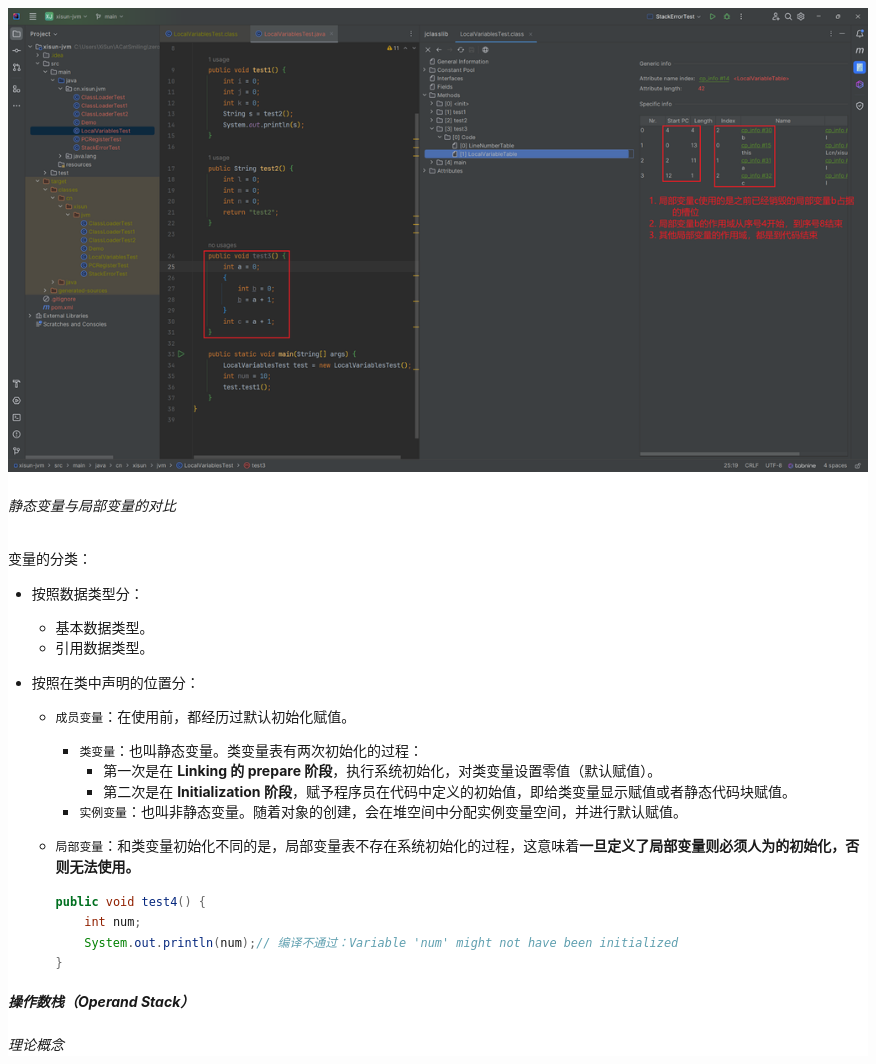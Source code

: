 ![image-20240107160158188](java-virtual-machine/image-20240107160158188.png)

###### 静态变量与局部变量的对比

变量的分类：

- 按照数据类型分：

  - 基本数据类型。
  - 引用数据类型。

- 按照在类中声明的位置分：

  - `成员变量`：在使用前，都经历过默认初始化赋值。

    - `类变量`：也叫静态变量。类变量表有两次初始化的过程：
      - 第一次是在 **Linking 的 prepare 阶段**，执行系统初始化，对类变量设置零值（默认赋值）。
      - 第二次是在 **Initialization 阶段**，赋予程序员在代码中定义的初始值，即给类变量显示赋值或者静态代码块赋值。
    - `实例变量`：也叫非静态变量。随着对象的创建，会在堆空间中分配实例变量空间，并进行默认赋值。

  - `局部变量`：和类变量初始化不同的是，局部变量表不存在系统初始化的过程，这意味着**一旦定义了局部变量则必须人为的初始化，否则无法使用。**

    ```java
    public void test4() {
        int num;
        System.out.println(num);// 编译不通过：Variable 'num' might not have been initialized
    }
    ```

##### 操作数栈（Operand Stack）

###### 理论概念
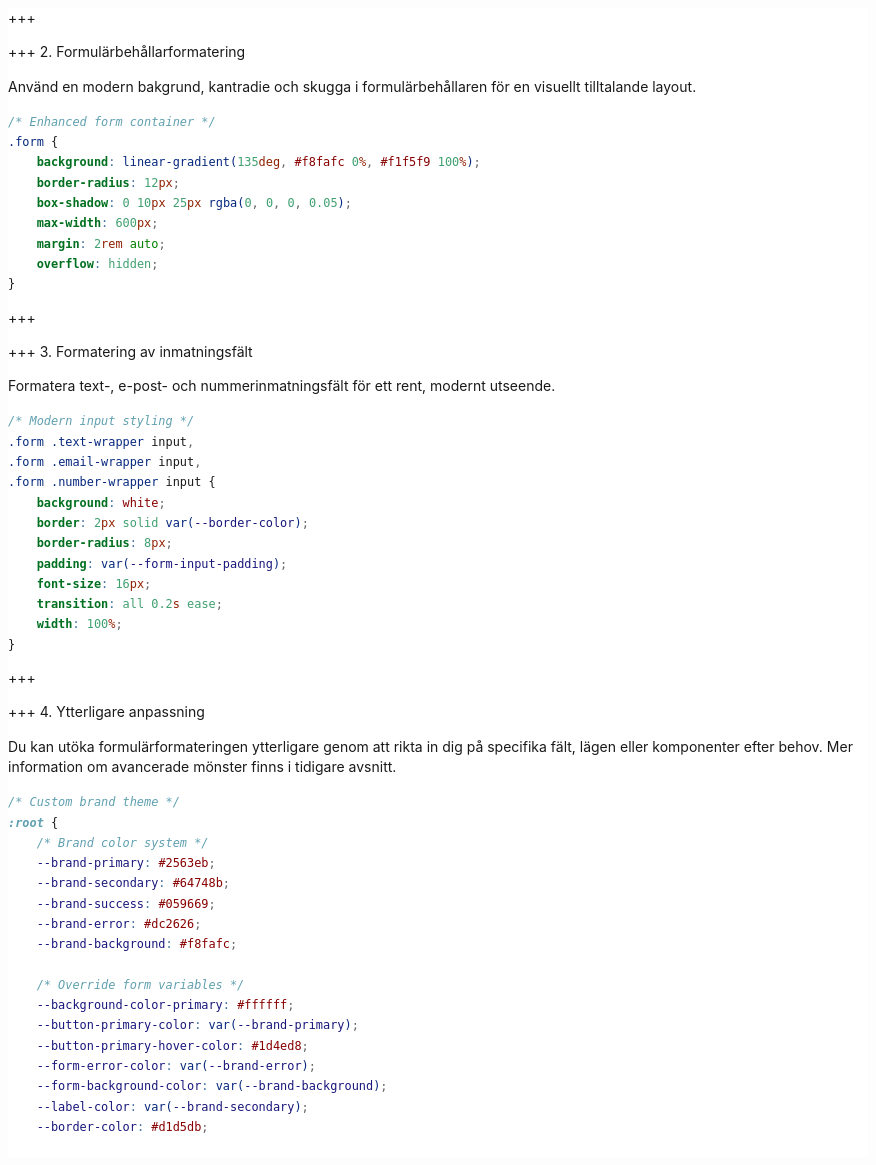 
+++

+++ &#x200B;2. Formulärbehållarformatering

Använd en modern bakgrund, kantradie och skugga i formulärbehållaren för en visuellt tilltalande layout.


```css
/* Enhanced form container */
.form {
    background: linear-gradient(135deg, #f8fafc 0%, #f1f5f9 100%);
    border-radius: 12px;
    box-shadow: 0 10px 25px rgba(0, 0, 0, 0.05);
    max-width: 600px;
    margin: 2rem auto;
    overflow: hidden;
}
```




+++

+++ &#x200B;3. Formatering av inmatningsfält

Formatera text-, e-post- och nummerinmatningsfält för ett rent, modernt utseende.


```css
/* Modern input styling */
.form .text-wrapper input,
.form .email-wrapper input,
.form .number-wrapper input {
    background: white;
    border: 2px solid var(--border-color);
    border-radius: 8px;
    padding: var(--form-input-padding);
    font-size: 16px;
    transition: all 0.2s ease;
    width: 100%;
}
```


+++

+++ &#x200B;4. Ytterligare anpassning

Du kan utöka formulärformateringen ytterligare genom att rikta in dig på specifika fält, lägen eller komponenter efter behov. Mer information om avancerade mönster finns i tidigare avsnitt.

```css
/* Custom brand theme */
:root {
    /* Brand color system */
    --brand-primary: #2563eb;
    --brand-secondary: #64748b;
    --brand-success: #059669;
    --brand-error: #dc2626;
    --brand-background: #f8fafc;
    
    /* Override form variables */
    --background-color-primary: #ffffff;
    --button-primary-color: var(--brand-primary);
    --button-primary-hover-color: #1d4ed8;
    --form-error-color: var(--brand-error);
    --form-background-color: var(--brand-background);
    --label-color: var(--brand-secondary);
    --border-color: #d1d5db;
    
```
____
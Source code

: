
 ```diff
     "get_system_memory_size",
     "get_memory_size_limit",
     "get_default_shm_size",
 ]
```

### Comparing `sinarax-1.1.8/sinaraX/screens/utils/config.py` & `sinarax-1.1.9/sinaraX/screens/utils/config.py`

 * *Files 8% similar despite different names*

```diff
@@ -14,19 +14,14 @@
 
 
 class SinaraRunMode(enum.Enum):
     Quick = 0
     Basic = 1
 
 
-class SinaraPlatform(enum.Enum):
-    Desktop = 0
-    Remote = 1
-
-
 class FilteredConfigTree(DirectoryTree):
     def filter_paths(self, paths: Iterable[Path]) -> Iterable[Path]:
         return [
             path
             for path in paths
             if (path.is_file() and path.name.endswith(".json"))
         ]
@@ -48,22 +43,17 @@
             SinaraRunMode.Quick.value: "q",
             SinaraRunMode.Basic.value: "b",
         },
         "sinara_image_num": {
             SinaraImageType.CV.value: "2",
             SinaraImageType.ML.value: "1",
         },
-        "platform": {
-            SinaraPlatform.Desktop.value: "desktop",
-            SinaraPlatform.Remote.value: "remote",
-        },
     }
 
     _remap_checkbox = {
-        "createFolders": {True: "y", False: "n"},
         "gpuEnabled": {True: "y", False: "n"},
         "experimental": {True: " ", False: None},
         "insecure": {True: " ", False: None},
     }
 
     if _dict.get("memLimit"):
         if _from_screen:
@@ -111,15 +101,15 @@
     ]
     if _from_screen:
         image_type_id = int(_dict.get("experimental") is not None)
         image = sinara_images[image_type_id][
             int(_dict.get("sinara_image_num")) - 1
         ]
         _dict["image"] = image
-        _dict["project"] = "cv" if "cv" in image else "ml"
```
____
Task to carry out
Every line of the records containing the word "SinaraRunMode" must appear in the answer.

Task result
 class SinaraRunMode(enum.Enum):
             SinaraRunMode.Quick.value: "q",
             SinaraRunMode.Basic.value: "b",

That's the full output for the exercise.